No resulta menos bochornosa e insultante la apelación al cumplimiento de la ley que la descalificación antedicha sobre el asunto de la cajera. En un Estado donde no se garantizan los derechos humanos ni constitucionales más elementales: el derecho a un trabajo y una vivienda dignos, la atención sanitaria de calidad, una educación básica gratuita, etcétera; en un Estado donde la sacrosanta Constitución, la ley suprema, intocable para todos hasta hace nada, fue modificada con nocturnidad y alevosía hace un año con el objetivo de establecer el cumplimiento de los acuerdos de déficit como una prioridad, o lo que es lo mismo, fue modificada para introducir una enmienda dictada por los especuladores; en un Estado donde los políticos corruptos y los banqueros que falsean sus cuentas y estafan a los ciudadanos campan a sus anchas por sus campos de golf con indemnizaciones multimillonarias (el listado sería extenso); en un Estado donde te pueden sancionar con 500 euros de multa por buscar alimentos en la basura, o donde los contenedores de ésta son cerrados con candado; en un Estado así, apelar al cumplimiento de las leyes es poco menos que pedir decencia católica y abstinencia sexual en un prostíbulo.

Las contradicciones del capitalismo se agudizan y la lucha de clases se escenifica cada vez con mayor nitidez en España y en el mundo. Ayer, en una gasolinera, el empleado me advertía sobre lo que se nos venía encima a partir del 1 de septiembre, cuando el IVA (impuesto general sobre el consumo) subirá tres puntos, hasta llegar al 21 por ciento, encareciendo aún más todos los productos, también los más básicos. Ello hará que, de cada cinco euros que aquí se gaste alguien, uno irá directamente al Estado, esto es, a la burocracia al servicio del BCE, o sea, a un agente de la banca franco-alemana.

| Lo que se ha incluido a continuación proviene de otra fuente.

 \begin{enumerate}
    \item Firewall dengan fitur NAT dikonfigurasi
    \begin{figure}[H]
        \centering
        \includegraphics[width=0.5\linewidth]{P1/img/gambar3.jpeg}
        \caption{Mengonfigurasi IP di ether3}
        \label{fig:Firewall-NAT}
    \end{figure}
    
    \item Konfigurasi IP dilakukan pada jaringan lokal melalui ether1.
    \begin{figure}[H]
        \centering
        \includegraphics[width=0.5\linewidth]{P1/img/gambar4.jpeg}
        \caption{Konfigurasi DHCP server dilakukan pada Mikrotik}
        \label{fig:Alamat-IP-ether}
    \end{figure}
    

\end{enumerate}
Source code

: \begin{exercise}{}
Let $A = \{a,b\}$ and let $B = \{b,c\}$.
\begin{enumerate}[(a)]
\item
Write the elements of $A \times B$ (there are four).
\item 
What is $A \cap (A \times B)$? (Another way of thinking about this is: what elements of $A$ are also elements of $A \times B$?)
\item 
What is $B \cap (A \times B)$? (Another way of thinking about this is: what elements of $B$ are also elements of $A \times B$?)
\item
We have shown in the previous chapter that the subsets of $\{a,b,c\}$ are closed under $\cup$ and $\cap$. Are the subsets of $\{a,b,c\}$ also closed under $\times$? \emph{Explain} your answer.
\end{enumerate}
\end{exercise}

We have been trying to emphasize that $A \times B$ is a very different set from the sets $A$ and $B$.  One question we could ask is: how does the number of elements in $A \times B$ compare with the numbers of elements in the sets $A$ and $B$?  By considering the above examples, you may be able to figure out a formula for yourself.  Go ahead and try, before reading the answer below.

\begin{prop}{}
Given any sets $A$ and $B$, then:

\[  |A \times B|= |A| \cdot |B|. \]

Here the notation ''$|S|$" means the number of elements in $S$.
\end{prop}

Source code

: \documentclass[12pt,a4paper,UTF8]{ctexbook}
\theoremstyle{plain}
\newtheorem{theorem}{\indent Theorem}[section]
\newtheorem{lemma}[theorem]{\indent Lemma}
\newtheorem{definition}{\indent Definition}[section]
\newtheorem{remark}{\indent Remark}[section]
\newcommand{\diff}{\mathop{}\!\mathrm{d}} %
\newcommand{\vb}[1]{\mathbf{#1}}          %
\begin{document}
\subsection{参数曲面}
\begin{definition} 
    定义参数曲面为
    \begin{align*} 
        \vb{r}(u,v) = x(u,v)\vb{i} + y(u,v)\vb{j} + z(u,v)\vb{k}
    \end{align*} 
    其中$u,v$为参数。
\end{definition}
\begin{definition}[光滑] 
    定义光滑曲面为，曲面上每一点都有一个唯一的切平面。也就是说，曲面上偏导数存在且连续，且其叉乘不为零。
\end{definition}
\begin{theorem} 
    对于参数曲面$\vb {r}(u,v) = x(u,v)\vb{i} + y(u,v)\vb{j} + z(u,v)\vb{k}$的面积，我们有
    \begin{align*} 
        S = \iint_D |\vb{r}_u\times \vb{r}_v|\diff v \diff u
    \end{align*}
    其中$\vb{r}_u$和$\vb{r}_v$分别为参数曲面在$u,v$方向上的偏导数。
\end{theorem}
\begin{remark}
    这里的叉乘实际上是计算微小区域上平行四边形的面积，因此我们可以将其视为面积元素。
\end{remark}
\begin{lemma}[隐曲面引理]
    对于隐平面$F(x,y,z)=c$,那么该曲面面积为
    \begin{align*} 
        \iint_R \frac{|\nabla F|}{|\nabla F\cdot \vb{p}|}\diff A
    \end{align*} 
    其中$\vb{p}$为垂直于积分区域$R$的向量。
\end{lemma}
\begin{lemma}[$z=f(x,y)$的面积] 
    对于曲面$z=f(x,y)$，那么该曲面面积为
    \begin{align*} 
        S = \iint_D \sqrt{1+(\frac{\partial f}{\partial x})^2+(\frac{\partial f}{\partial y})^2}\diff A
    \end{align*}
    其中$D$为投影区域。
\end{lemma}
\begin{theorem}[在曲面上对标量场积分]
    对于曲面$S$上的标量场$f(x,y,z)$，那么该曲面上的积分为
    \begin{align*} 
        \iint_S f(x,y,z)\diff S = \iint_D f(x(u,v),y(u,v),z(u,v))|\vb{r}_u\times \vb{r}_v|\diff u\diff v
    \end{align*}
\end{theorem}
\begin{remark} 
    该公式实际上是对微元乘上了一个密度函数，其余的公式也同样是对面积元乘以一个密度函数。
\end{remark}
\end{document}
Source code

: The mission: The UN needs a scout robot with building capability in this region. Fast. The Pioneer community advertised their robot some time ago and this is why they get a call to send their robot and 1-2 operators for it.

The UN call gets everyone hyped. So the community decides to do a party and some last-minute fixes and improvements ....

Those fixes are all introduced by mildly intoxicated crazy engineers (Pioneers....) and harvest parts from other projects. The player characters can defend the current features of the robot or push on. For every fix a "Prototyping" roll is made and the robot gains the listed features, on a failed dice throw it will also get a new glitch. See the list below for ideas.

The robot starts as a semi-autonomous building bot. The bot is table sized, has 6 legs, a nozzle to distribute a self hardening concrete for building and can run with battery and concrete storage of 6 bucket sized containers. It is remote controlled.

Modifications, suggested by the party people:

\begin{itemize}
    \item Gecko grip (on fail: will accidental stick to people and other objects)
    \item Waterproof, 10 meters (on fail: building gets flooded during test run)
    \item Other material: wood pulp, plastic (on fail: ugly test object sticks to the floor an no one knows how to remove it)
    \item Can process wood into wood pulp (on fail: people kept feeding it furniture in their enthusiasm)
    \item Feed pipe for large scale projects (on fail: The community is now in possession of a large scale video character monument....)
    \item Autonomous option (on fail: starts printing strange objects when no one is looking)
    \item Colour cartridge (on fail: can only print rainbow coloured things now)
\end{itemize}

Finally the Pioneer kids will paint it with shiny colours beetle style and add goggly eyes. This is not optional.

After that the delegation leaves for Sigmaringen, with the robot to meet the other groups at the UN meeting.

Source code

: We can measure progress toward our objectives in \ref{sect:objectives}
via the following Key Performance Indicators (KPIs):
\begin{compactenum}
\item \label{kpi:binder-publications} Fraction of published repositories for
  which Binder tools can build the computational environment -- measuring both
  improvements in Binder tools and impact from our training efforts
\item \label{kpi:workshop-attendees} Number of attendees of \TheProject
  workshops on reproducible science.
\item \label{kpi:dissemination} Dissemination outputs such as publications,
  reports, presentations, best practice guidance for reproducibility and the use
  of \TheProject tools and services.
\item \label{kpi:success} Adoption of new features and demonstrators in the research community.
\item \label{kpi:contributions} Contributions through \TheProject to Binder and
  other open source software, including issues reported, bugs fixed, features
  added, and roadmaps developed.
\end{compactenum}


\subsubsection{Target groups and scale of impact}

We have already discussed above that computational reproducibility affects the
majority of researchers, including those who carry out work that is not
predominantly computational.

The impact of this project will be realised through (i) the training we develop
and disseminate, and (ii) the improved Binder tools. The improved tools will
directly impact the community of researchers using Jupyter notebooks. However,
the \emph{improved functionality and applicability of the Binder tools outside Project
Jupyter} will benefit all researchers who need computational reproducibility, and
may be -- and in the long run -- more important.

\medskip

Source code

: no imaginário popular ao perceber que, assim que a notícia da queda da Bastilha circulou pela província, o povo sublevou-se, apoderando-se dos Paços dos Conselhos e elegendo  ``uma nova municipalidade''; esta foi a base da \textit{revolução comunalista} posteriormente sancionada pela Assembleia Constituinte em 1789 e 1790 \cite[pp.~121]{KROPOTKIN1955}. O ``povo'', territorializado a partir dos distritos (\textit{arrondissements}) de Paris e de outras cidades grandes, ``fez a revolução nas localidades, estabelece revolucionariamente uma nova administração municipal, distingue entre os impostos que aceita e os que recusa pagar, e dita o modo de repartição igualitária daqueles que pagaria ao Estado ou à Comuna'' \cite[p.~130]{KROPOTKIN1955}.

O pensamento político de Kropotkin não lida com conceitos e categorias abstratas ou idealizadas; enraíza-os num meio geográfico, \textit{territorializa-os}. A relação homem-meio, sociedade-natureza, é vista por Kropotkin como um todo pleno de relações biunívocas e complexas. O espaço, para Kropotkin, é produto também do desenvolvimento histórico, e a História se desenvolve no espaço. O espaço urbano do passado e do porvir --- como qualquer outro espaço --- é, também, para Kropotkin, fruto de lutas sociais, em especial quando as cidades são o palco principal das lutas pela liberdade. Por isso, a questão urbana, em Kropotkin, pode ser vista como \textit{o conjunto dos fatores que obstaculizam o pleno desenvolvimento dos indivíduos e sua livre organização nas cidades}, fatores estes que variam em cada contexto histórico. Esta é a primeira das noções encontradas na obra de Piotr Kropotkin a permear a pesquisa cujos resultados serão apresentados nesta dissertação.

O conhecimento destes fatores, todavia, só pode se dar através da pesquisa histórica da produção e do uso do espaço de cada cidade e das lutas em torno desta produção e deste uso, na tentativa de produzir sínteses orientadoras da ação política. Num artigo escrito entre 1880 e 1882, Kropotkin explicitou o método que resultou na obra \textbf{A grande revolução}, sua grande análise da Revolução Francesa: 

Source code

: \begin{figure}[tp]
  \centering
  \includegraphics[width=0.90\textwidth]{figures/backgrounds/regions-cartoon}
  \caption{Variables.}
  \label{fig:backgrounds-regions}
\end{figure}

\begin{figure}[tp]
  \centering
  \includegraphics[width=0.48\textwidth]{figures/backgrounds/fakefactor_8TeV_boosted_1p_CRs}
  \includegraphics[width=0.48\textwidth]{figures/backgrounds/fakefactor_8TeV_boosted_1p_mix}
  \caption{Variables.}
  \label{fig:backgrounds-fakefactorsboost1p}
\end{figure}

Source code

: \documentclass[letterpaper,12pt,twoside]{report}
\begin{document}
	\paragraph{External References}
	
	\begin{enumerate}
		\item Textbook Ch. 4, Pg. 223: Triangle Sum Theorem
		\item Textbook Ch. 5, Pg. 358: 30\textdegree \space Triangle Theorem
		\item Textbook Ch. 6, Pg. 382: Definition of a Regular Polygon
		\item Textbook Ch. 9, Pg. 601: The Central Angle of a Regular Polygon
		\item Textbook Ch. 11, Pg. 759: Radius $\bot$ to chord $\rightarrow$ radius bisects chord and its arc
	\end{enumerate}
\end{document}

Mientras eso me recordaba el currante, yo pensaba para mis adentros en el muy caliente septiembre que se avecina, con el punto de mira señalando especialmente al día 25, cuando una convocatoria histórica de multitud de organizaciones sociales y políticas intentará bloquear el Congreso de los Diputados para forzar la apertura de un proceso constituyente. Y es que los tiempos están cambiando, como decía el mítico Dylan.

1  Sindicato Andaluz de Trabajadores es en la actualidad el sindicato más perseguido de Europa, o sea, el más combativo. Son ya 350 las personas procesadas en estos últimos años, condenadas a penas de más de 60 años de cárcel en su conjunto y a 400 mil euros de multas. Todo ello practicando siempre una activa desobediencia civil y sin haber incurrido nunca en alguna acción violenta. http://www.andaluciacomunista.org/comunicados/13-general-comunicados/54-solidaridad

2  Los datos aportados por estos sindicalistas sobre Andalucía resultan espeluznantes: un 2 por ciento de los propietarios posee el 50 por ciento de la tierra cultivable (y percibe en subvenciones más de mil millones de euros), 500 mil jornaleros en paro, 34 por ciento de paro y 55 por ciento de paro juvenil, 300 mil inmigrantes sin papeles ni asistencia sanitaria, 40 por ciento de las familias en las ciudades bajo el umbral de la pobreza, etcétera.